Zhang Zhen-Guo, Zhu Hong-Mei, Hua Huai-Kang
Plastic and Reconstructive Surgery, Lishui People' s Hospital, Lishui, Zhejiang, China.
General practice, Xin Bi Community Health Center, Lishui, Zhejiang, China.
Skin Res Technol. 2024 Mar;30(3):e13618. doi: 10.1111/srt.13618.
This study aimed to investigate the role of Interleukin-11 receptor alpha (IL11RA) in skin cutaneous melanoma (SKCM) metastasis to the liver.
Human SKCM cell lines (A375, A375-MA2, SK-MEL-28, RPMI-7951) and primary dermal fibroblasts (HDFa) were utilized to assess IL11RA expression. IL11RA siRNA was transfected into RPMI-7951 and A375-MA2 cells for Wound healing and Transwell invasion assays. Il11ra knockout (KO) mice and wild-type (WT) mice were injected with B16-F10 cells into the spleen to evaluate hepatic melanoma metastasis. Correlation between IL11RA and MMP family genes was explored using online databases, including LinkedOmics, TIMER (Tumor Immune Estimation Resource), and GEPIA (Gene Expression Profiling Interactive Analysis). RT-qPCR and Western blotting were performed for expression analysis of Mmp2 and Mmp9 in liver tissues of mice. The impact of IL11RA on the STAT3 pathway was investigated in vitro and in vivo.
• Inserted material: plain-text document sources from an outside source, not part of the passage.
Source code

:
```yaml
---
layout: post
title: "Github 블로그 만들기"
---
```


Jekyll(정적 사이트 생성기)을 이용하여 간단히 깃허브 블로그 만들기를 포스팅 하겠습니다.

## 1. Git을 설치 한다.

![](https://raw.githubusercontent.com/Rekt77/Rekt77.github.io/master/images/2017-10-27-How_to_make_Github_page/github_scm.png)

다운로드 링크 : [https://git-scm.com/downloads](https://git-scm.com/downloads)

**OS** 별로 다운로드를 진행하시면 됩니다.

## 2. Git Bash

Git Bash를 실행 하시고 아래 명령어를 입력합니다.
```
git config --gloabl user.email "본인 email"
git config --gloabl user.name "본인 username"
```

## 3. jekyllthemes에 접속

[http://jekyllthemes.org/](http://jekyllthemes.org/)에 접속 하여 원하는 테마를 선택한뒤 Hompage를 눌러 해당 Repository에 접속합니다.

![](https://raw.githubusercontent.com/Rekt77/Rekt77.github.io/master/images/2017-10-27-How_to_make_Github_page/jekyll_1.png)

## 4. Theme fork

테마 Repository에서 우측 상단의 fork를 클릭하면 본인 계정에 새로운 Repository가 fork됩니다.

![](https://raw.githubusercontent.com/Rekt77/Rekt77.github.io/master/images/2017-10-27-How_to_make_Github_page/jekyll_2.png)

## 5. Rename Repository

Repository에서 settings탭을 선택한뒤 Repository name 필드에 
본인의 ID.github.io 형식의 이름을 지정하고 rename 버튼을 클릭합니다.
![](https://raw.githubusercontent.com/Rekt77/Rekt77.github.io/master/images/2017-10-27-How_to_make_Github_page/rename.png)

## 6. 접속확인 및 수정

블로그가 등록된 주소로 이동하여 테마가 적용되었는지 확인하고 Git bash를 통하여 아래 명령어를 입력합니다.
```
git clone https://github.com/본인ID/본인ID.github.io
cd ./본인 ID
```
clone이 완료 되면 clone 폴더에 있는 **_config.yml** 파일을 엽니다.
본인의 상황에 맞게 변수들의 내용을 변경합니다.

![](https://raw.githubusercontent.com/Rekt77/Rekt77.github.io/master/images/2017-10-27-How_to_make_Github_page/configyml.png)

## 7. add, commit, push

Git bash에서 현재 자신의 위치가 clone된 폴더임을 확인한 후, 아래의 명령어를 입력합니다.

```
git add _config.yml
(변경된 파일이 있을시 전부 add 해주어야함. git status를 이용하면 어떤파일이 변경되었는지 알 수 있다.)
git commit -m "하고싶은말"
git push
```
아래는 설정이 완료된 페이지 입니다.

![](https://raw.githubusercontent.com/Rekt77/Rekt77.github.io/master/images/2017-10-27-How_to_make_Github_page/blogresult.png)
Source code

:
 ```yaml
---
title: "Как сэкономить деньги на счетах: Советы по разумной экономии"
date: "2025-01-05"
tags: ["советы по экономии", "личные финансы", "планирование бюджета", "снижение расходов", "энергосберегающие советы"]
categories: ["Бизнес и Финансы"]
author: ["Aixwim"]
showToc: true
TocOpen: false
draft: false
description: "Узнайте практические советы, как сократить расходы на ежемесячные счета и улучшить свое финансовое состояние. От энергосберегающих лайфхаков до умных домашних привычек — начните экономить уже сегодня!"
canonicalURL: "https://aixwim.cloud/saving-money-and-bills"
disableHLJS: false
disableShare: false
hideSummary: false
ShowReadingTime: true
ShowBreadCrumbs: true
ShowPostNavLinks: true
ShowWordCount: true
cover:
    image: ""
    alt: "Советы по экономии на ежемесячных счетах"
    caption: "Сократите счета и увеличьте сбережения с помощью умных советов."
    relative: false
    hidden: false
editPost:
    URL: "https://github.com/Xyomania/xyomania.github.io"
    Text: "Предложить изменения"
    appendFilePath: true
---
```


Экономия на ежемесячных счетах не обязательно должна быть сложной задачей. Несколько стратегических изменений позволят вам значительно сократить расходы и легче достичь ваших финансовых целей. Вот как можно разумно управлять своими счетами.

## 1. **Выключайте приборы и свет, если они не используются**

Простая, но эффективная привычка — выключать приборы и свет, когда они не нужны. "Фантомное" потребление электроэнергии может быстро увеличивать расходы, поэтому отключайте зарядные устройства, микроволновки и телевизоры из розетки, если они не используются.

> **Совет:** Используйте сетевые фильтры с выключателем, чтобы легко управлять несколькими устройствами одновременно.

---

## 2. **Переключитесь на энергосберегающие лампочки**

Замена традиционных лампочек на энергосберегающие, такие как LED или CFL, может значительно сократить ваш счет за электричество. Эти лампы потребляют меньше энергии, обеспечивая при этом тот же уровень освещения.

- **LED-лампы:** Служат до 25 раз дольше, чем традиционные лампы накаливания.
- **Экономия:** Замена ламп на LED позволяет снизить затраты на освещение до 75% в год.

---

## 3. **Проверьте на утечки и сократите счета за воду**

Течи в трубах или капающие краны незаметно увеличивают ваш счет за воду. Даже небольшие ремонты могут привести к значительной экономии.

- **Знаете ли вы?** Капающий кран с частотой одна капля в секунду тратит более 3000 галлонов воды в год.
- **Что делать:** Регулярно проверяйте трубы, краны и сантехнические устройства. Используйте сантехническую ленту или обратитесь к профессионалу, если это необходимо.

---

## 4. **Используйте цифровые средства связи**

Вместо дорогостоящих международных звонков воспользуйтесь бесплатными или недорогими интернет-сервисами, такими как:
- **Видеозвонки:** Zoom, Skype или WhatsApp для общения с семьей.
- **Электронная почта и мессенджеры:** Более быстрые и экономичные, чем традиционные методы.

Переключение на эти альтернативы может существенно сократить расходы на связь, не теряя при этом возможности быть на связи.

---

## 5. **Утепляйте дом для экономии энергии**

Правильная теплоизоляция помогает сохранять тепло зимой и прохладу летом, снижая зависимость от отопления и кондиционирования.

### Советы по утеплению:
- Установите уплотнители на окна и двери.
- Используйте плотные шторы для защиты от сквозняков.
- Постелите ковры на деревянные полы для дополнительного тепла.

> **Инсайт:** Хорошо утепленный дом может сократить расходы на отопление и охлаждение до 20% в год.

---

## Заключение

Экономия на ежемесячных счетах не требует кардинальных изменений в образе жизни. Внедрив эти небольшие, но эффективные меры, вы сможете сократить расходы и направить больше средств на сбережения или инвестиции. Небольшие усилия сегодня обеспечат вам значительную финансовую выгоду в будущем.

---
Elevated expression of IL11RA was observed in SKCM cell lines compared to normal cells. IL11RA downregulation significantly inhibited migratory and invasive capabilities of A375-MA2 and RPMI-7951 in vitro. Il11ra gene knockout in mice demonstrated a substantial reduction in hepatic melanoma metastasis. Correlation analyses revealed associations between IL11RA and MMP2/MMP8. Il11ra gene knockout significantly decreased Mmp2 expression while increasing Mmp8 in liver tissues. IL11RA correlated positively with STAT3, and its inhibition led to a suppressed STAT3 pathway in SKCM cells and mouse liver tissue.
IL11RA plays a crucial role in SKCM metastasis, affecting migratory and invasive abilities. Targeting IL11RA may offer a promising avenue for therapeutic interventions in cutaneous melanoma progression.
本研究旨在探讨白细胞介素-11受体α(IL11RA)在皮肤黑色素瘤(SKCM)肝转移中的作用。
利用人SKCM细胞系(A375、A375-MA2、SK-MEL-28、RPMI-7951)和原代表皮成纤维细胞(HDFa)评估IL11RA的表达。将IL11RA siRNA转染到RPMI-7951和A375-MA2细胞中进行伤口愈合和Transwell侵袭试验。将Il11ra基因敲除(KO)小鼠和野生型(WT)小鼠经脾脏注射B16-F10细胞,以评估肝黑色素瘤转移情况。利用在线数据库(包括LinkedOmics、TIMER(肿瘤免疫评估资源)和GEPIA(基因表达谱交互分析))探索IL11RA与MMP家族基因之间的相关性。对小鼠肝脏组织中的Mmp2和Mmp9进行RT-qPCR和蛋白质印迹分析以检测其表达。在体外和体内研究IL11RA对STAT3信号通路的影响。
与正常细胞相比,SKCM细胞系中IL11RA的表达升高。IL11RA下调显著抑制了A375-MA2和RPMI-7951在体外的迁移和侵袭能力。小鼠Il11ra基因敲除显示肝黑色素瘤转移显著减少。相关性分析揭示了IL11RA与MMP2/MMP8之间的关联。Il11ra基因敲除显著降低了肝脏组织中Mmp2的表达,同时增加了Mmp8的表达。IL11RA与STAT3呈正相关,其抑制导致SKCM细胞和小鼠肝脏组织中的STAT3信号通路受到抑制。
IL11RA在SKCM转移中起关键作用,影响迁移和侵袭能力。靶向IL11RA可能为皮肤黑色素瘤进展的治疗干预提供一个有前景的途径。